Plain-text document sources

········

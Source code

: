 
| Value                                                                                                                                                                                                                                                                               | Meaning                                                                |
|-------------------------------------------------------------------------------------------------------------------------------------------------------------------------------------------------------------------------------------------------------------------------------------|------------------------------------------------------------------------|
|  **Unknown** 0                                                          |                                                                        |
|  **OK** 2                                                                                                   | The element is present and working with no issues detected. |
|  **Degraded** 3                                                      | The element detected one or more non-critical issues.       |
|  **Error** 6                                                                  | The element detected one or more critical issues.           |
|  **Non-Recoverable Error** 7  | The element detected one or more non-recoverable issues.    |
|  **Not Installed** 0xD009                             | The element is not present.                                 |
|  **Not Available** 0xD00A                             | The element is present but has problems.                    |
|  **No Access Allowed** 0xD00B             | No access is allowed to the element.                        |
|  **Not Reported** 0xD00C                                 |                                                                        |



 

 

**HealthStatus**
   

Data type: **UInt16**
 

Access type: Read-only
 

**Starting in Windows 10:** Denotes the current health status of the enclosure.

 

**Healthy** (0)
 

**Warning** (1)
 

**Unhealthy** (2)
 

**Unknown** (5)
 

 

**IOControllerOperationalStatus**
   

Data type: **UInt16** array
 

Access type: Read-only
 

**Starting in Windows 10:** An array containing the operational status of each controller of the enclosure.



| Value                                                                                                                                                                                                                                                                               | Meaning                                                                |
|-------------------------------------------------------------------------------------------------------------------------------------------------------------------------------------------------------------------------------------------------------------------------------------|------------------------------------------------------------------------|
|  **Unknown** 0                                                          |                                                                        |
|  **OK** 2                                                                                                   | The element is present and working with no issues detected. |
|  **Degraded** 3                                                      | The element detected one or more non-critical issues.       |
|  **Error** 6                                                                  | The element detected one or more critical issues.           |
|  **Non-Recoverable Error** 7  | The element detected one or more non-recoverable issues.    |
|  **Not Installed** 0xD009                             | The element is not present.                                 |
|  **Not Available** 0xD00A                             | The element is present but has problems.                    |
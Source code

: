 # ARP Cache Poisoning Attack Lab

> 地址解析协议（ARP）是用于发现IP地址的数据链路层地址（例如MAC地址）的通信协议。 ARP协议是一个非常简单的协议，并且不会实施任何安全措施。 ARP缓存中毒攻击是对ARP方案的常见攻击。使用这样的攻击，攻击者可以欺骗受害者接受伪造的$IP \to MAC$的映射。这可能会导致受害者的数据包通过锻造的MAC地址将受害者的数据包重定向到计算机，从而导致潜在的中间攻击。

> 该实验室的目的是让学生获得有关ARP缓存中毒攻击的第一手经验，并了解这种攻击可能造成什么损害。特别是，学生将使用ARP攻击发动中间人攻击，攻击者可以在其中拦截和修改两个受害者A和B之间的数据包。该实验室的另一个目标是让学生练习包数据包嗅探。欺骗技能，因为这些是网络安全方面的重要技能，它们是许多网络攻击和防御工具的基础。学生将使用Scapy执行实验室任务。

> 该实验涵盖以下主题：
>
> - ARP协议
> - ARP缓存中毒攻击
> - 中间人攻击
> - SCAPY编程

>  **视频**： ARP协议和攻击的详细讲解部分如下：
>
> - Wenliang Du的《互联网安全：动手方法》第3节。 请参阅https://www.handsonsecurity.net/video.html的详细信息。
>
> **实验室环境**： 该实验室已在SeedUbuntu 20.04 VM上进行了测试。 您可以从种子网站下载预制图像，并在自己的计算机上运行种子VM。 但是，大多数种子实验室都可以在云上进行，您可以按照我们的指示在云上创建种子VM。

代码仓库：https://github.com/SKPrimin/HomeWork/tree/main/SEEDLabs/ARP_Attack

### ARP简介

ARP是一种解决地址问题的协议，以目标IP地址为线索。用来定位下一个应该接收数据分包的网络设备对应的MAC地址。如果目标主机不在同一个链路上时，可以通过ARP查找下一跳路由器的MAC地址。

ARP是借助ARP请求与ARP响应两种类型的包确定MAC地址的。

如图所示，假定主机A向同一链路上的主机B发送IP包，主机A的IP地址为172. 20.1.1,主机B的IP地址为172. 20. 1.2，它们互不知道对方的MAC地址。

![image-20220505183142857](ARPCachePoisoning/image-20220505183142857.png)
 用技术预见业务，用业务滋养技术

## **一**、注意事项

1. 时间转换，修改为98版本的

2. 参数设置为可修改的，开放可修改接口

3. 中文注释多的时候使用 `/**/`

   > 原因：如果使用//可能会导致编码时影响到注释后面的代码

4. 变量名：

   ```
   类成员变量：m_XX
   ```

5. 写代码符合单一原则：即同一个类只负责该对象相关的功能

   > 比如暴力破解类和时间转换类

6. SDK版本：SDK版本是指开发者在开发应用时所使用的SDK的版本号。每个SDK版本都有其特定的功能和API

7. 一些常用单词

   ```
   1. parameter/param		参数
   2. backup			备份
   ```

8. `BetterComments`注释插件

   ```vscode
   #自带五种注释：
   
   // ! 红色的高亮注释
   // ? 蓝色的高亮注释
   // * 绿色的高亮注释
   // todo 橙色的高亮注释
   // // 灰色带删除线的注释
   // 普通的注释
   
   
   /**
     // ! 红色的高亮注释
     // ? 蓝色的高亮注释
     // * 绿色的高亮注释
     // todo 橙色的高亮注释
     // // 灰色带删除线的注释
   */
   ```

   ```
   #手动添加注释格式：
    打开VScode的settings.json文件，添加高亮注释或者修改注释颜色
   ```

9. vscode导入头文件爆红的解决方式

········

Problem to solve — What is needed is every line of the records above that contains the word "Data".

Reply —
Data type: **UInt16**
Data type: **UInt16** array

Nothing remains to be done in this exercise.